▸ **Exercise requirements**
Please reproduce all the data exactly as written and omit the pictures.

───── Working data ─────

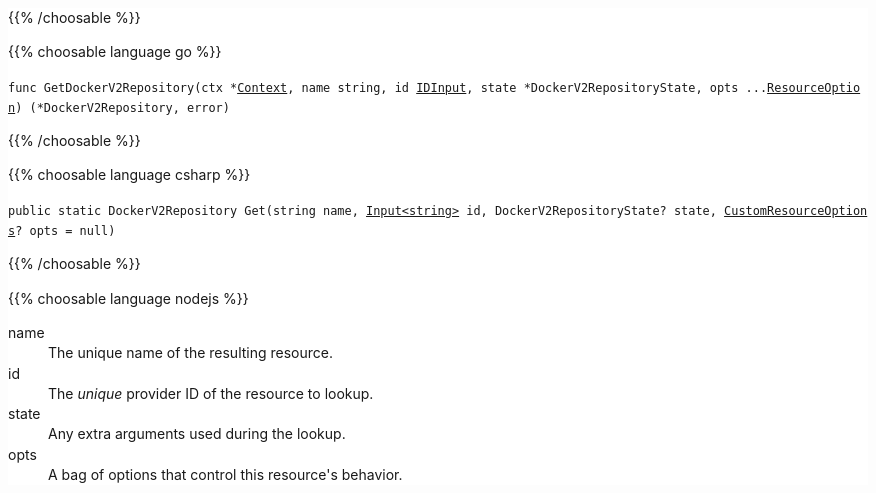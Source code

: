 {{% /choosable %}}

{{% choosable language go %}}
<div class="highlight"><pre class="chroma"><code class="language-go" data-lang="go"><span class="k">func </span>GetDockerV2Repository<span class="p">(</span><span class="nx">ctx</span><span class="p"> *</span><span class="nx"><a href="https://pkg.go.dev/github.com/pulumi/pulumi/sdk/v3/go/pulumi?tab=doc#Context">Context</a></span><span class="p">,</span> <span class="nx">name</span><span class="p"> </span><span class="nx">string</span><span class="p">,</span> <span class="nx">id</span><span class="p"> </span><span class="nx"><a href="https://pkg.go.dev/github.com/pulumi/pulumi/sdk/v3/go/pulumi?tab=doc#IDInput">IDInput</a></span><span class="p">,</span> <span class="nx">state</span><span class="p"> *</span><span class="nx">DockerV2RepositoryState</span><span class="p">,</span> <span class="nx">opts</span><span class="p"> ...</span><span class="nx"><a href="https://pkg.go.dev/github.com/pulumi/pulumi/sdk/v3/go/pulumi?tab=doc#ResourceOption">ResourceOption</a></span><span class="p">) (*<span class="nx">DockerV2Repository</span>, error)</span></code></pre></div>
{{% /choosable %}}

{{% choosable language csharp %}}
<div class="highlight"><pre class="chroma"><code class="language-csharp" data-lang="csharp"><span class="k">public static </span><span class="nx">DockerV2Repository</span><span class="nf"> Get</span><span class="p">(</span><span class="nx">string</span><span class="p"> </span><span class="nx">name<span class="p">,</span> <span class="nx"><a href="/docs/reference/pkg/dotnet/Pulumi/Pulumi.Input-1.html">Input&lt;string&gt;</a></span><span class="p"> </span><span class="nx">id<span class="p">,</span> <span class="nx">DockerV2RepositoryState</span><span class="p">? </span><span class="nx">state<span class="p">,</span> <span class="nx"><a href="/docs/reference/pkg/dotnet/Pulumi/Pulumi.CustomResourceOptions.html">CustomResourceOptions</a></span><span class="p">? </span><span class="nx">opts = null<span class="p">)</span></code></pre></div>
{{% /choosable %}}

{{% choosable language nodejs %}}

<dl class="resources-properties">
    <dt class="property-required" title="Required">
        <span>name</span>
        <span class="property-indicator"></span>
    </dt>
    <dd>The unique name of the resulting resource.</dd>
    <dt class="property-required" title="Required">
        <span>id</span>
        <span class="property-indicator"></span>
    </dt>
    <dd>The <em>unique</em> provider ID of the resource to lookup.</dd>
    <dt class="property-optional" title="Optional">
        <span>state</span>
        <span class="property-indicator"></span>
    </dt>
    <dd>Any extra arguments used during the lookup.</dd>
    <dt class="property-optional" title="Optional">
        <span>opts</span>
        <span class="property-indicator"></span>
    </dt>
    <dd>A bag of options that control this resource's behavior.</dd>
</dl>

─────

▸ **Task result**
Source code

: {{% /choosable %}}

{{% choosable language go %}}
<div class="highlight"><pre class="chroma"><code class="language-go" data-lang="go"><span class="k">func </span>GetDockerV2Repository<span class="p">(</span><span class="nx">ctx</span><span class="p"> *</span><span class="nx"><a href="https://pkg.go.dev/github.com/pulumi/pulumi/sdk/v3/go/pulumi?tab=doc#Context">Context</a></span><span class="p">,</span> <span class="nx">name</span><span class="p"> </span><span class="nx">string</span><span class="p">,</span> <span class="nx">id</span><span class="p"> </span><span class="nx"><a href="https://pkg.go.dev/github.com/pulumi/pulumi/sdk/v3/go/pulumi?tab=doc#IDInput">IDInput</a></span><span class="p">,</span> <span class="nx">state</span><span class="p"> *</span><span class="nx">DockerV2RepositoryState</span><span class="p">,</span> <span class="nx">opts</span><span class="p"> ...</span><span class="nx"><a href="https://pkg.go.dev/github.com/pulumi/pulumi/sdk/v3/go/pulumi?tab=doc#ResourceOption">ResourceOption</a></span><span class="p">) (*<span class="nx">DockerV2Repository</span>, error)</span></code></pre></div>
{{% /choosable %}}

{{% choosable language csharp %}}
<div class="highlight"><pre class="chroma"><code class="language-csharp" data-lang="csharp"><span class="k">public static </span><span class="nx">DockerV2Repository</span><span class="nf"> Get</span><span class="p">(</span><span class="nx">string</span><span class="p"> </span><span class="nx">name<span class="p">,</span> <span class="nx"><a href="/docs/reference/pkg/dotnet/Pulumi/Pulumi.Input-1.html">Input&lt;string&gt;</a></span><span class="p"> </span><span class="nx">id<span class="p">,</span> <span class="nx">DockerV2RepositoryState</span><span class="p">? </span><span class="nx">state<span class="p">,</span> <span class="nx"><a href="/docs/reference/pkg/dotnet/Pulumi/Pulumi.CustomResourceOptions.html">CustomResourceOptions</a></span><span class="p">? </span><span class="nx">opts = null<span class="p">)</span></code></pre></div>
{{% /choosable %}}

{{% choosable language nodejs %}}

<dl class="resources-properties">
    <dt class="property-required" title="Required">
        <span>name</span>
        <span class="property-indicator"></span>
    </dt>
    <dd>The unique name of the resulting resource.</dd>
    <dt class="property-required" title="Required">
        <span>id</span>
        <span class="property-indicator"></span>
    </dt>
    <dd>The <em>unique</em> provider ID of the resource to lookup.</dd>
    <dt class="property-optional" title="Optional">
        <span>state</span>
        <span class="property-indicator"></span>
    </dt>
    <dd>Any extra arguments used during the lookup.</dd>
    <dt class="property-optional" title="Optional">
        <span>opts</span>
        <span class="property-indicator"></span>
    </dt>
    <dd>A bag of options that control this resource's behavior.</dd>
</dl>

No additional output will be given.